Es una profunda contradicción
política que el mismo régimen que niega el referéndum revocatorio, cancela las
elecciones de gobernadores y descarta una elección general anticipada, ahora
decida convocar a la elección de una Constituyente a su medida; electa por la
minoría chavista de no más del 20% del país, en elecciones fraudulentas de
segundo grado.
El régimen, que ha perdido todo apoyo
popular, aun cuenta con el aparato político y militar para imponer su
Constituyente contra la voluntad del 80% del país.

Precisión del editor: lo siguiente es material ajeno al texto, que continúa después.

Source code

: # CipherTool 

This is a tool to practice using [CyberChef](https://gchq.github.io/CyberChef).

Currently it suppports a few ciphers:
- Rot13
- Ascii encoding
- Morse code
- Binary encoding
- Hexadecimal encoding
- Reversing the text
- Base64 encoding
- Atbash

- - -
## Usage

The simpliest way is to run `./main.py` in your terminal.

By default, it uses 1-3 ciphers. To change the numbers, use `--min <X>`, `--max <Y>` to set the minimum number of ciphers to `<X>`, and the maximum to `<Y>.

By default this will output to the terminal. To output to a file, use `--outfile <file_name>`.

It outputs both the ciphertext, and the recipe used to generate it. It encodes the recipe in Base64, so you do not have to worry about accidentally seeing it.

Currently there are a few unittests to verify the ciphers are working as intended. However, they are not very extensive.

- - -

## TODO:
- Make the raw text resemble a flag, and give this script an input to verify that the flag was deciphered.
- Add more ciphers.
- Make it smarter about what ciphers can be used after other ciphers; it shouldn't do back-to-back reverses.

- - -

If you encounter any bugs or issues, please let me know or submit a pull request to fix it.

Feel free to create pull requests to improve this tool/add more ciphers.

No es difícil anticipar que habrá
violencia antes y después de esa elección. Esa Asamblea Constituyente, electa
con funcionarios del régimen, seguramente cambiará en forma definitiva las
bases de la actual Constitución y del Estado para adecuarlas a la medida de los
intereses de sus convocantes, y recrear un modelo de democracia a la cubana
donde el pueblo es llamado a votar por los representantes previamente
seleccionados por el partido único oficialista.
La Constituyente chavista no logrará
la paz, ni resolverá la crisis económica, política y social que acosa a
Venezuela. Por el contrario, traerá más ingobernabilidad al excluir la
participación del 80% del país. Este evento abrirá un periodo de inestabilidad
e incertidumbre definido por el quiebre del consenso social, donde el
militarismo y la violencia serán las constantes en la ecuación del caos.
Una vez más, el reto que tiene el
liderazgo opositor es caracterizar correctamente la coyuntura para definir la
estrategia política más eficiente que permita recuperar la república y
conquistar la libertad. Hemos quedado atrapados en el dilema gramsciano citado varias
veces por el propio Chávez: Lo viejo no termina de morir y lo nuevo no termina
de nacer. En ese oscuro e indefinido punto entre la vida y la muerte, la única
certeza es que nada volverá a ser igual que antes en Venezuela. Dependiendo de
cómo se aborde, puede ser una tragedia. O una oportunidad.